What you have to do =
The answer should match the entries that follow exactly, except that no image appears in it.

════════

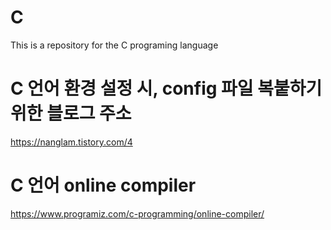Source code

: # C
This is a repository for the C programing language

# C 언어 환경 설정 시, config 파일 복붙하기 위한 블로그 주소
https://nanglam.tistory.com/4

# C 언어 online compiler 
https://www.programiz.com/c-programming/online-compiler/ 
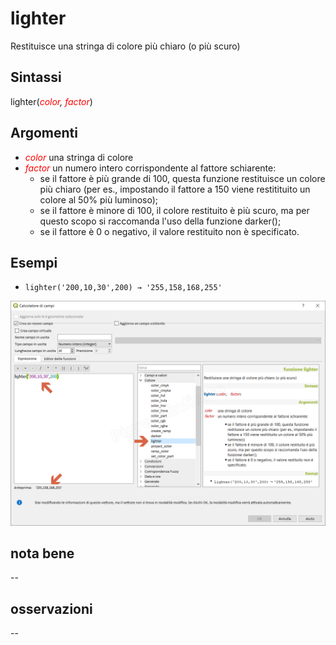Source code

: # lighter

Restituisce una stringa di colore più chiaro (o più scuro)

## Sintassi

lighter(_<span style="color:red;">color</span>, <span style="color:red;">factor</span>_)

## Argomenti

* _<span style="color:red;">color</span>_ una stringa di colore
* _<span style="color:red;">factor</span>_ un numero intero corrispondente al fattore schiarente:
   * se il fattore è più grande di 100, questa funzione restituisce un colore più chiaro (per es., impostando il fattore a 150 viene restitituito un colore al 50% più luminoso);
   * se il fattore è minore di 100, il colore restituito è più scuro, ma per questo scopo si raccomanda l'uso della funzione darker();
   * se il fattore è 0 o negativo, il valore restituito non è specificato.

## Esempi

* `lighter('200,10,30',200) → '255,158,168,255'`

![](../../img/colore/lighter/lighter1.png)

## nota bene

--

## osservazioni

--
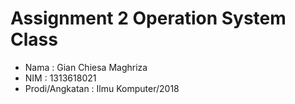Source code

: # Assignment 2 Operation System Class
- Nama            : Gian Chiesa Maghriza
- NIM             : 1313618021
- Prodi/Angkatan  : Ilmu Komputer/2018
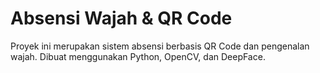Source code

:# Absensi Wajah & QR Code
Proyek ini merupakan sistem absensi berbasis QR Code dan pengenalan wajah.
Dibuat menggunakan Python, OpenCV, dan DeepFace.

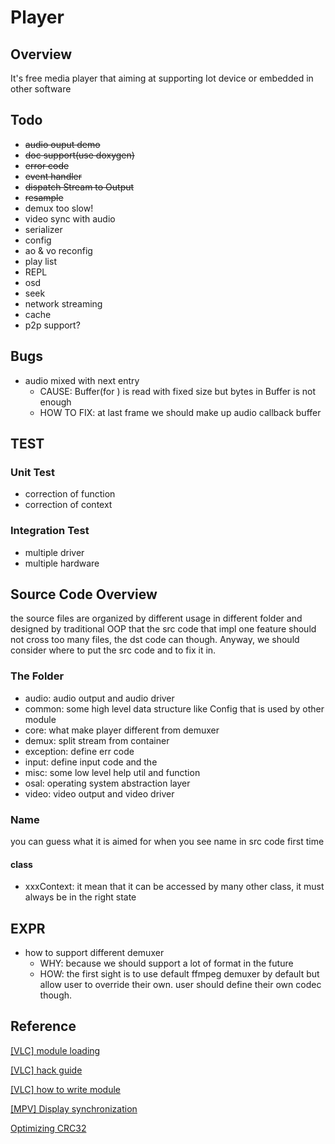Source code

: # Player

## Overview

It's free media player that aiming at supporting Iot device or embedded in other software

## Todo

+ ~~audio ouput demo~~
+ ~~doc support(use doxygen)~~
+ ~~error code~~
+ ~~event handler~~
+ ~~dispatch Stream to Output~~
+ ~~resample~~
+ demux too slow!
+ video sync with audio
+ serializer
+ config
+ ao & vo reconfig
+ play list
+ REPL
+ osd
+ seek
+ network streaming
+ cache
+ p2p support?

## Bugs

+ audio mixed with next entry
    + CAUSE: Buffer(for ) is read with fixed size but bytes in Buffer is not enough
    + HOW TO FIX: at last frame we should make up audio callback buffer

## TEST

### Unit Test

+ correction of function
+ correction of context

### Integration Test

+ multiple driver
+ multiple hardware

## Source Code Overview

the source files are organized by different usage in different folder and designed
by traditional OOP that the src code that impl one feature should not cross 
too many files, the dst code can though. Anyway, we should consider where to put
the src code and to fix it in.

### The Folder

+ audio: audio output and audio driver
+ common: some high level data structure like Config that is used by other module
+ core: what make player different from demuxer
+ demux: split stream from container
+ exception: define err code
+ input: define input code and the
+ misc: some low level help util and function
+ osal: operating system abstraction layer
+ video: video output and video driver

### Name

you can guess what it is aimed for when you see name in src code first time

#### class

+ xxxContext: it mean that it can be accessed by many other class, it must always
be in the right state 

## EXPR

+ how to support different demuxer
    + WHY: because we should support a lot of format in the future
    + HOW: the first sight is to use default ffmpeg demuxer by default but allow user to override their own. 
    user should define their own codec though.

## Reference

[[VLC] module loading](https://wiki.videolan.org/Documentation:VLC_Modules_Loading/)

[[VLC] hack guide](https://wiki.videolan.org/Hacker_Guide/)

[[VLC] how to write module](https://wiki.videolan.org/Hacker_Guide/)

[[MPV] Display synchronization](https://github.com/mpv-player/mpv/wiki/Display-synchronization)

[Optimizing CRC32](https://merrymage.com/lab/crc32/)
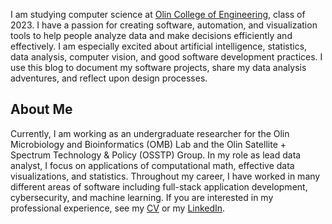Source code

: I am studying computer science at [Olin College of Engineering](https://www.olin.edu/), class of 2023. I have a passion for creating software, automation, and visualization tools to help people analyze data and make decisions efficiently and effectively. I am especially excited about artificial intelligence, statistics, data analysis, computer vision, and good software development practices. I use this blog to document my software projects, share my data analysis adventures, and reflect upon design processes.

## About Me

Currently, I am working as an undergraduate researcher for the Olin Microbiology and Bioinformatics (OMB) Lab and the Olin Satellite + Spectrum Technology & Policy (OSSTP) Group. In my role as lead data analyst, I focus on applications of computational math, effective data visualizations, and statistics.  Throughout my career, I have worked in many different areas of software including full-stack application development, cybersecurity, and machine learning. If you are interested in my professional experience, see my [CV](/Gati_Aher_Resume.pdf) or my [LinkedIn](https://www.linkedin.com/in/gatiaher).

════════

Solution below =
Source code

: # C
This is a repository for the C programing language

# C 언어 환경 설정 시, config 파일 복붙하기 위한 블로그 주소
https://nanglam.tistory.com/4

# C 언어 online compiler 
https://www.programiz.com/c-programming/online-compiler/ 
Source code

: # lighter

Restituisce una stringa di colore più chiaro (o più scuro)

## Sintassi

lighter(_<span style="color:red;">color</span>, <span style="color:red;">factor</span>_)

## Argomenti

* _<span style="color:red;">color</span>_ una stringa di colore
* _<span style="color:red;">factor</span>_ un numero intero corrispondente al fattore schiarente:
   * se il fattore è più grande di 100, questa funzione restituisce un colore più chiaro (per es., impostando il fattore a 150 viene restitituito un colore al 50% più luminoso);
   * se il fattore è minore di 100, il colore restituito è più scuro, ma per questo scopo si raccomanda l'uso della funzione darker();
   * se il fattore è 0 o negativo, il valore restituito non è specificato.

## Esempi

* `lighter('200,10,30',200) → '255,158,168,255'`

![](../../img/colore/lighter/lighter1.png)

## nota bene

--

## osservazioni

--
Source code

: # Assignment 2 Operation System Class
- Nama            : Gian Chiesa Maghriza
- NIM             : 1313618021
- Prodi/Angkatan  : Ilmu Komputer/2018
Source code

:# Absensi Wajah & QR Code
Proyek ini merupakan sistem absensi berbasis QR Code dan pengenalan wajah.
Dibuat menggunakan Python, OpenCV, dan DeepFace.

Source code

: # Player

## Overview

It's free media player that aiming at supporting Iot device or embedded in other software

## Todo

+ ~~audio ouput demo~~
+ ~~doc support(use doxygen)~~
+ ~~error code~~
+ ~~event handler~~
+ ~~dispatch Stream to Output~~
+ ~~resample~~
+ demux too slow!
+ video sync with audio
+ serializer
+ config
+ ao & vo reconfig
+ play list
+ REPL
+ osd
+ seek
+ network streaming
+ cache
+ p2p support?

## Bugs

+ audio mixed with next entry
    + CAUSE: Buffer(for ) is read with fixed size but bytes in Buffer is not enough
    + HOW TO FIX: at last frame we should make up audio callback buffer

## TEST

### Unit Test

+ correction of function
+ correction of context

### Integration Test

+ multiple driver
+ multiple hardware

## Source Code Overview

the source files are organized by different usage in different folder and designed
by traditional OOP that the src code that impl one feature should not cross 
too many files, the dst code can though. Anyway, we should consider where to put
the src code and to fix it in.

### The Folder

+ audio: audio output and audio driver
+ common: some high level data structure like Config that is used by other module
+ core: what make player different from demuxer
+ demux: split stream from container
+ exception: define err code
+ input: define input code and the
+ misc: some low level help util and function
+ osal: operating system abstraction layer
+ video: video output and video driver

### Name

you can guess what it is aimed for when you see name in src code first time

#### class

+ xxxContext: it mean that it can be accessed by many other class, it must always
be in the right state 

## EXPR

+ how to support different demuxer
    + WHY: because we should support a lot of format in the future
    + HOW: the first sight is to use default ffmpeg demuxer by default but allow user to override their own. 
    user should define their own codec though.

## Reference

[[VLC] module loading](https://wiki.videolan.org/Documentation:VLC_Modules_Loading/)

[[VLC] hack guide](https://wiki.videolan.org/Hacker_Guide/)

[[VLC] how to write module](https://wiki.videolan.org/Hacker_Guide/)

[[MPV] Display synchronization](https://github.com/mpv-player/mpv/wiki/Display-synchronization)

[Optimizing CRC32](https://merrymage.com/lab/crc32/)
Source code

: I am studying computer science at [Olin College of Engineering](https://www.olin.edu/), class of 2023. I have a passion for creating software, automation, and visualization tools to help people analyze data and make decisions efficiently and effectively. I am especially excited about artificial intelligence, statistics, data analysis, computer vision, and good software development practices. I use this blog to document my software projects, share my data analysis adventures, and reflect upon design processes.

## About Me

Currently, I am working as an undergraduate researcher for the Olin Microbiology and Bioinformatics (OMB) Lab and the Olin Satellite + Spectrum Technology & Policy (OSSTP) Group. In my role as lead data analyst, I focus on applications of computational math, effective data visualizations, and statistics.  Throughout my career, I have worked in many different areas of software including full-stack application development, cybersecurity, and machine learning. If you are interested in my professional experience, see my [CV](/Gati_Aher_Resume.pdf) or my [LinkedIn](https://www.linkedin.com/in/gatiaher).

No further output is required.